You know you are on L squad when…

-You are referred to as the "Laboratory Squad" meaning that every expectation that you could gather from previous squads (which wasn't many) was thrown out the window the minute you arrived at training camp because AIM decided that they would try all new "dreams" aka experiments on you.

-You thought you were going to Australia 16 different times and India 3, and ended up in South Africa instead… but who's complaining?

-You were babysit in the Indian airport as if you were a toddler terrorist in disguise, watched by an overprotective hyper-paranoid mother.

-You have Seth Sr, the company CEO and our squad Dad, saying "Ah, just put it on my AIM credit card" at the same time Seth Jr, his son and our squad coordinator,is telling you to save every penny you can to prepare the way for a new generation of racers, good luck logistics team: you were destined to succeed.

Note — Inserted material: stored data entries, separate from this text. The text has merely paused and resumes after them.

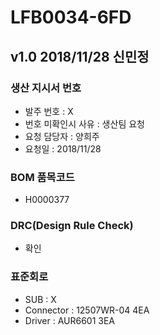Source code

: # LFB0034-6FD

## v1.0 2018/11/28 신민정

### 생산 지시서 번호
* 발주 번호 : X
* 번호 미확인시 사유 : 생산팀 요청
* 요청 담당자 : 양희주
* 요청일 : 2018/11/28

###  BOM 품목코드
* H0000377

### DRC(Design Rule Check)
* 확인

### 표준회로
* SUB : X
* Connector : 12507WR-04 4EA
* Driver : AUR6601 3EA

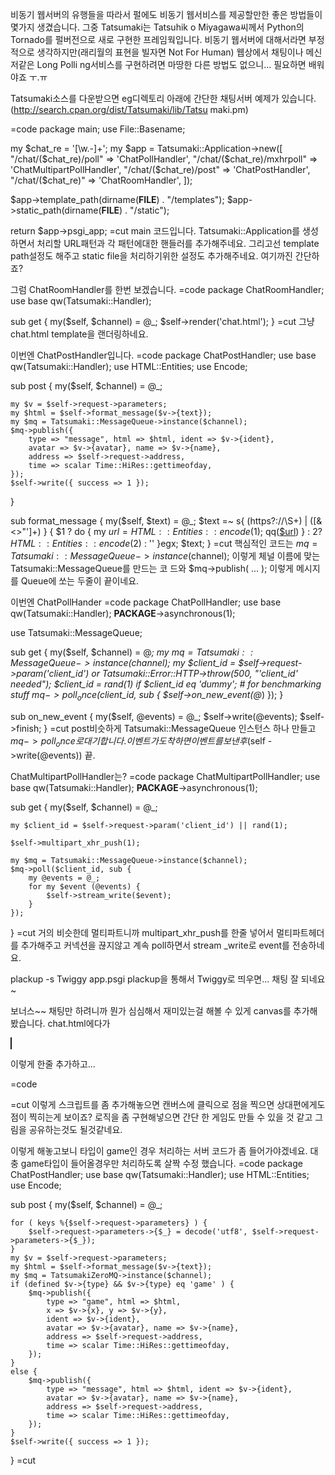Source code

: 비동기 웹서버의 유행들을 따라서 펄에도 비동기 웹서비스를 제공할만한 좋은 방법들이 몇가지 생겼습니다. 그중 Tatsumaki는 Tatsuhik
o Miyagawa씨께서 Python의 Tornado를 펄버전으로 새로 구현한 프레임웍입니다.
비동기 웹서버에 대해서라면 부정적으로 생각하지만(래리월의 표현을 빌자면 Not For Human) 웹상에서 채팅이나 메신저같은 Long Polli
ng서비스를 구현하려면 마땅한 다른 방법도 없으니... 필요하면 배워야죠 ㅜ.ㅠ

Tatsumaki소스를 다운받으면 eg디렉토리 아래에 간단한 채팅서버 예제가 있습니다. (http://search.cpan.org/dist/Tatsumaki/lib/Tatsu
maki.pm)

=code
package main;
use File::Basename;

my $chat_re = '[\w\.\-]+';
my $app = Tatsumaki::Application->new([
    "/chat/($chat_re)/poll" => 'ChatPollHandler',
    "/chat/($chat_re)/mxhrpoll" => 'ChatMultipartPollHandler',
    "/chat/($chat_re)/post" => 'ChatPostHandler',
    "/chat/($chat_re)" => 'ChatRoomHandler',
]);

$app->template_path(dirname(__FILE__) . "/templates");
$app->static_path(dirname(__FILE__) . "/static");

return $app->psgi_app;
=cut
main 코드입니다.
Tatsumaki::Application를 생성하면서 처리할 URL패턴과 각 패턴에대한 핸들러를 추가해주네요.
그리고선 template path설정도 해주고 static file을 처리하기위한 설정도 추가해주네요.
여기까진 간단하죠?


그럼 ChatRoomHandler를 한번 보겠습니다.
=code
package ChatRoomHandler;
use base qw(Tatsumaki::Handler);

sub get {
    my($self, $channel) = @_;
    $self->render('chat.html');
}
=cut
그냥 chat.html template을 랜더링하네요.


이번엔 ChatPostHandler입니다.
=code
package ChatPostHandler;
use base qw(Tatsumaki::Handler);
use HTML::Entities;
use Encode;

sub post {
    my($self, $channel) = @_;

    my $v = $self->request->parameters;
    my $html = $self->format_message($v->{text});
    my $mq = Tatsumaki::MessageQueue->instance($channel);
    $mq->publish({
        type => "message", html => $html, ident => $v->{ident},
        avatar => $v->{avatar}, name => $v->{name},
        address => $self->request->address,
        time => scalar Time::HiRes::gettimeofday,
    });
    $self->write({ success => 1 });
}

sub format_message {
    my($self, $text) = @_;
    $text =~ s{ (https?://\S+) | ([&<>"']+) }
              { $1 ? do { my $url = HTML::Entities::encode($1); qq(<a target="_blank" href="$url">$url</a>) } :
                $2 ? HTML::Entities::encode($2) : '' }egx;
    $text;
}
=cut
핵심적인 코드는 $mq = Tatsumaki::MessageQueue->instance($channel); 이렇게 체널 이름에 맞는 Tatsumaki::MessageQueue를 만드는 코
드와 $mq->publish( ... ); 이렇게 메시지를 Queue에 쏘는 두줄이 끝이네요.



이번엔 ChatPollHander
=code
package ChatPollHandler;
use base qw(Tatsumaki::Handler);
__PACKAGE__->asynchronous(1);

use Tatsumaki::MessageQueue;

sub get {
    my($self, $channel) = @_;
    my $mq = Tatsumaki::MessageQueue->instance($channel);
    my $client_id = $self->request->param('client_id')
        or Tatsumaki::Error::HTTP->throw(500, "'client_id' needed");
    $client_id = rand(1) if $client_id eq 'dummy'; # for benchmarking stuff
    $mq->poll_once($client_id, sub { $self->on_new_event(@_) });
}

sub on_new_event {
    my($self, @events) = @_;
    $self->write(\@events);
    $self->finish;
}
=cut
post비슷하게 Tatsumaki::MessageQueue 인스턴스 하나 만들고 $mq->poll_once로 대기합니다. 이벤트가 도착하면 이벤트를 보낸후($self
->write(\@events)) 끝.


ChatMultipartPollHandler는?
=code
package ChatMultipartPollHandler;
use base qw(Tatsumaki::Handler);
__PACKAGE__->asynchronous(1);

sub get {
    my($self, $channel) = @_;

    my $client_id = $self->request->param('client_id') || rand(1);

    $self->multipart_xhr_push(1);

    my $mq = Tatsumaki::MessageQueue->instance($channel);
    $mq->poll($client_id, sub {
        my @events = @_;
        for my $event (@events) {
            $self->stream_write($event);
        }
    });
}
=cut
거의 비슷한데 멀티파트니까 multipart_xhr_push를 한줄 넣어서 멀티파트헤더를 추가해주고 커넥션을 끊지않고 계속 poll하면서 stream
_write로 event를 전송하네요.


plackup -s Twiggy app.psgi
plackup을 통해서 Twiggy로 띄우면... 채팅 잘 되네요~


보너스~~
채팅만 하려니까 뭔가 심심해서 재미있는걸 해볼 수 있게 canvas를 추가해봤습니다.
chat.html에다가

 <canvas id="c" width="200" height="100" style="border:1px solid"></canvas>

이렇게 한줄 추가하고...

=code
<script>
function draw_dot(x,y) {
        var canvas = document.getElementById('c');
        var ctx = canvas.getContext('2d');
        ctx.beginPath();
        ctx.arc(x,y,5,0,Math.PI*2,true);
        ctx.fillStyle = '#5555AA';
        ctx.fill();
        ctx.stroke();
}

$(function(){
        $('#c').mouseup(function(e) {
                var canoffset = $('#c').offset();
                var x = e.clientX + document.body.scrollLeft + document.documentElement.scrollLeft - Math.floor(canoffset.left
);
                var y = e.clientY + document.body.scrollTop + document.documentElement.scrollTop - Math.floor(canoffset.top) +
 1;

                draw_dot(x,y);

                $.ajax({
                        url: "/chat/<%= $channel %>/post",
                        data: { type: 'game', x: x, y: y, text:'g' },
                        type: 'post',
                        dataType: 'json',
                        success: function(r) { }
                });

        });

        var onGameEvent = function(e) {
                draw_dot(e.x, e.y);
        }
        $.ev.handlers.game = onGameEvent;
});
</script>
=cut
이렇게 스크립트를 좀 추가해놓으면 캔버스에 클릭으로 점을 찍으면 상대편에게도 점이 찍히는게 보이죠? 로직을 좀 구현해넣으면 간단
한 게임도 만들 수 있을 것 같고 그림을 공유하는것도 될것같네요.

이렇게 해놓고보니 타입이 game인 경우 처리하는 서버 코드가 좀 들어가야겠네요.
대충 game타입이 들어올경우만 처리하도록 살짝 수정 했습니다.
=code
package ChatPostHandler;
use base qw(Tatsumaki::Handler);
use HTML::Entities;
use Encode;

sub post {
    my($self, $channel) = @_;

    for ( keys %{$self->request->parameters} ) {
        $self->request->parameters->{$_} = decode('utf8', $self->request->parameters->{$_});
    }
    my $v = $self->request->parameters;
    my $html = $self->format_message($v->{text});
    my $mq = TatsumakiZeroMQ->instance($channel);
    if (defined $v->{type} && $v->{type} eq 'game' ) {
        $mq->publish({
            type => "game", html => $html,
            x => $v->{x}, y => $v->{y},
            ident => $v->{ident},
            avatar => $v->{avatar}, name => $v->{name},
            address => $self->request->address,
            time => scalar Time::HiRes::gettimeofday,
        });
    }
    else {
        $mq->publish({
            type => "message", html => $html, ident => $v->{ident},
            avatar => $v->{avatar}, name => $v->{name},
            address => $self->request->address,
            time => scalar Time::HiRes::gettimeofday,
        });
    }
    $self->write({ success => 1 });
}
=cut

-Your favorite pass times are playing contract rummy, humming tunes from our very own Johnny Eastman, or asking Ed the answer to any question you need answered: he's practically all-knowing anyway.

 

You know you are a Sheila when..

-You speak in the Schmee language: it can refer to people, places, or objects, completely depends on context. I die, hates it, and loves it make up the main words in your vocabulary.

-You say " That looks real good" in a voice at least 5 notches lower than normal when complimenting anything. Who needs the "y" anyway?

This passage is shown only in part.